What is [-1],2 in "print('Strategy returns:', np.round(df1['strategy returns'].cumprod()[-1],2))"

Hi, Iam trying to code a ema strategy in DMP-01, on the final in order to display the strategy returns, the returns are been compounded. But i didn't get what is [-1],2 at the last after cumprod.

"print('Strategy returns:', np.round(df1['strategy returns'].cumprod()[-1],2))"


 

Hi Anurag,



Let us break down the code:



df1['strategy returns'] is the column of DataFrame d1 that contains (1+strategy returns).

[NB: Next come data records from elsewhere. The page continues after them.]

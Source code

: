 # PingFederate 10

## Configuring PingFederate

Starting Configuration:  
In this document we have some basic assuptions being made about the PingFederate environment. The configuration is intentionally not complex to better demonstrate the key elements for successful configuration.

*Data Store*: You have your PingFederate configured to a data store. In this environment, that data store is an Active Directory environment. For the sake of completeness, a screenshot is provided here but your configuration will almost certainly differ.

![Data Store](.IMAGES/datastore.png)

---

To get the equity/wealth/cumulative returns at any point, we need to take the cumulative product of this column, and hence we use the cumprod() method for that to get a column containing the cumulative returns. The command would look like:



df1['strategy returns'].cumprod()



As we are trying to print the final strategy returns/equity, we need to fetch the very last value in from the cumulative returns, which we do by using the [-1] index. Recall that in Python [-1] indexing gives the very last value in a sequence. Thus, the command would look like:  



df1['strategy returns'].cumprod()[-1]



However, this would output a value with many digits post decimal and we just want to round them up to to 2 digits after the decimal using the np.round() function. The np.round() takes two arguments: one, the expression that we want to round off, and two, the number of digits post the decimal (2 in this case). So the command would be as follows:



np.round(df1['strategy returns'].cumprod()[-1],2)





 

Thanks Ashutosh, It helps.